====== WORKING DATA ======

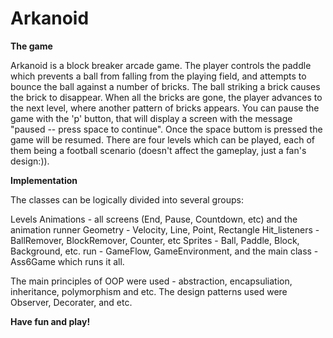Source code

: # Arkanoid
**The game** 

Arkanoid is a block breaker arcade game.
The player controls the paddle which prevents a ball from falling from the playing field, and attempts to bounce the ball against a number of bricks. The ball striking a brick causes the brick to disappear. When all the bricks are gone, the player advances to the next level, where another pattern of bricks appears.
You can pause the game with the 'p' button, that will display a screen with the message "paused -- press space to continue". Once the space buttom is pressed the game will be resumed.
There are four levels which can be played, each of them being a football scenario (doesn't affect the gameplay, just a fan's design:)).

**Implementation**

The classes can be logically divided into several groups:

Levels 
Animations - all screens (End, Pause, Countdown, etc) and the animation runner
Geometry - Velocity, Line, Point, Rectangle
Hit_listeners - BallRemover, BlockRemover, Counter, etc
Sprites - Ball, Paddle, Block, Background, etc. run - GameFlow, GameEnvironment, and
the main class - Ass6Game which runs it all.

The main principles of OOP were used -  abstraction, encapsuliation, inheritance, polymorphism and etc.
The design patterns used were Observer, Decorater, and etc.


**Have fun and play!**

======

• EXERCISE PROMPT: Pictures omitted, give the entries again exactly.

• RESULT OF THIS EXERCISE:
Source code

: # Arkanoid
**The game** 

Arkanoid is a block breaker arcade game.
The player controls the paddle which prevents a ball from falling from the playing field, and attempts to bounce the ball against a number of bricks. The ball striking a brick causes the brick to disappear. When all the bricks are gone, the player advances to the next level, where another pattern of bricks appears.
You can pause the game with the 'p' button, that will display a screen with the message "paused -- press space to continue". Once the space buttom is pressed the game will be resumed.
There are four levels which can be played, each of them being a football scenario (doesn't affect the gameplay, just a fan's design:)).

**Implementation**

The classes can be logically divided into several groups:

Levels 
Animations - all screens (End, Pause, Countdown, etc) and the animation runner
Geometry - Velocity, Line, Point, Rectangle
Hit_listeners - BallRemover, BlockRemover, Counter, etc
Sprites - Ball, Paddle, Block, Background, etc. run - GameFlow, GameEnvironment, and
the main class - Ass6Game which runs it all.

The main principles of OOP were used -  abstraction, encapsuliation, inheritance, polymorphism and etc.
The design patterns used were Observer, Decorater, and etc.


**Have fun and play!**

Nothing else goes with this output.